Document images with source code
——————
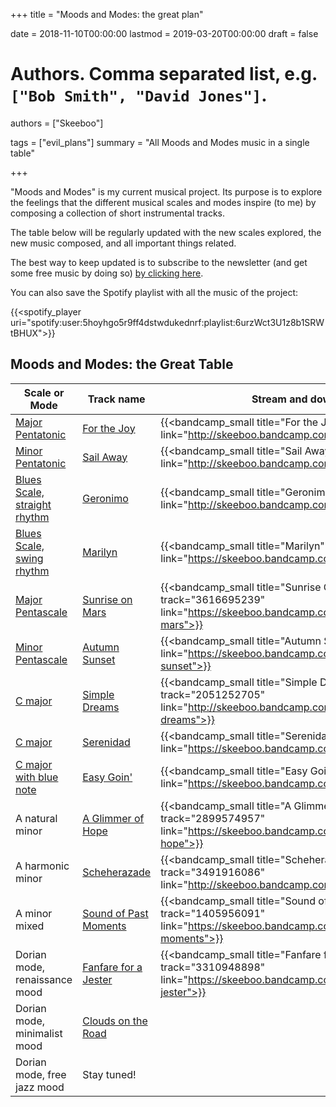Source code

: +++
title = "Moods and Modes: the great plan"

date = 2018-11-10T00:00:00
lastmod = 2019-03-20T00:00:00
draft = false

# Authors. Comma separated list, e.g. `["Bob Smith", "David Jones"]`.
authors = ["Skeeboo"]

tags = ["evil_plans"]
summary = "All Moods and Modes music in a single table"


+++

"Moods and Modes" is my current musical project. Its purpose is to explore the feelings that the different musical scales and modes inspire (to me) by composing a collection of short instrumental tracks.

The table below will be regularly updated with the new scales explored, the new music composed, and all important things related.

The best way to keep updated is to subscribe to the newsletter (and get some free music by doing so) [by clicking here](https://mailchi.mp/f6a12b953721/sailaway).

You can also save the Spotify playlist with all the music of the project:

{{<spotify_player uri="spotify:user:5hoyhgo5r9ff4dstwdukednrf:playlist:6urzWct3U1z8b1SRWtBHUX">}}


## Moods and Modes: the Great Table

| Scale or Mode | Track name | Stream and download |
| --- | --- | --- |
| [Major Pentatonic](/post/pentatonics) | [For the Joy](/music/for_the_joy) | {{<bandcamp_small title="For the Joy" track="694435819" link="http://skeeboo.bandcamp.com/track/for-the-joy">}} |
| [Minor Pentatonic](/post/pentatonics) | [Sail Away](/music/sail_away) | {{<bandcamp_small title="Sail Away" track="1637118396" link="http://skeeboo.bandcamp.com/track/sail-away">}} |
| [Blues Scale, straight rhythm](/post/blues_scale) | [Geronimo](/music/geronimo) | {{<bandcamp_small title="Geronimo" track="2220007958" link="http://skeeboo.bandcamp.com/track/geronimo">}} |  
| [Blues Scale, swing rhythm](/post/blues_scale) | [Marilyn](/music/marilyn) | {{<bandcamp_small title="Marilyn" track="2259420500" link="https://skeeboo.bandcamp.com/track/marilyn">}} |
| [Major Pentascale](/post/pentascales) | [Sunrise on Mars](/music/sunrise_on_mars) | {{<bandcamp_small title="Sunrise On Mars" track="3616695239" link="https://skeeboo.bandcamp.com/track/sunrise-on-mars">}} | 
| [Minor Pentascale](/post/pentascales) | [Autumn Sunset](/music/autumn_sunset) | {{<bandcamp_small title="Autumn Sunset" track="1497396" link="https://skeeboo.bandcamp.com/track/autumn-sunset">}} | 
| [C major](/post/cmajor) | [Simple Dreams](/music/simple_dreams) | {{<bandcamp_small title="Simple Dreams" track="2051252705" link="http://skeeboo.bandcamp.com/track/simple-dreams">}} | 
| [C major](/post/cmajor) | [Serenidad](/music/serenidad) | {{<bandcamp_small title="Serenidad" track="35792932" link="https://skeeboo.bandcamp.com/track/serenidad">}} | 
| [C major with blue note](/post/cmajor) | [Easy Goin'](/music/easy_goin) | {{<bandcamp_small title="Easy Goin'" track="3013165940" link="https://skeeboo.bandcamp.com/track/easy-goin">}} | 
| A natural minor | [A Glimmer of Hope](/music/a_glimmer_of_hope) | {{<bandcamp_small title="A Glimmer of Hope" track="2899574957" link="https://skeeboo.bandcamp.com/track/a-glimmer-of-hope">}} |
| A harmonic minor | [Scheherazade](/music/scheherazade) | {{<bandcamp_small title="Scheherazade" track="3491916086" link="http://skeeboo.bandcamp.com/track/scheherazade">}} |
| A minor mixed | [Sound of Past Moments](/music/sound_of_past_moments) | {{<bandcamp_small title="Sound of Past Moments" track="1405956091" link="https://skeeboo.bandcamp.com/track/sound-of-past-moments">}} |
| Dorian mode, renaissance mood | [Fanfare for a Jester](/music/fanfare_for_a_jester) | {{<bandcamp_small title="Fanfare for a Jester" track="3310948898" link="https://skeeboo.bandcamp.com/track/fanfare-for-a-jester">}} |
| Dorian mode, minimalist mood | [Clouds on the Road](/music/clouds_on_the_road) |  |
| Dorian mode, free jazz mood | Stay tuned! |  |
——————
Begin with the first line of the entries above and write out each line exactly, ending with the line containing "and download |". Leave out pictures.

Source code

: +++
title = "Moods and Modes: the great plan"

date = 2018-11-10T00:00:00
lastmod = 2019-03-20T00:00:00
draft = false

# Authors. Comma separated list, e.g. `["Bob Smith", "David Jones"]`.
authors = ["Skeeboo"]

tags = ["evil_plans"]
summary = "All Moods and Modes music in a single table"


+++

"Moods and Modes" is my current musical project. Its purpose is to explore the feelings that the different musical scales and modes inspire (to me) by composing a collection of short instrumental tracks.

The table below will be regularly updated with the new scales explored, the new music composed, and all important things related.

The best way to keep updated is to subscribe to the newsletter (and get some free music by doing so) [by clicking here](https://mailchi.mp/f6a12b953721/sailaway).

You can also save the Spotify playlist with all the music of the project:

{{<spotify_player uri="spotify:user:5hoyhgo5r9ff4dstwdukednrf:playlist:6urzWct3U1z8b1SRWtBHUX">}}


## Moods and Modes: the Great Table

| Scale or Mode | Track name | Stream and download |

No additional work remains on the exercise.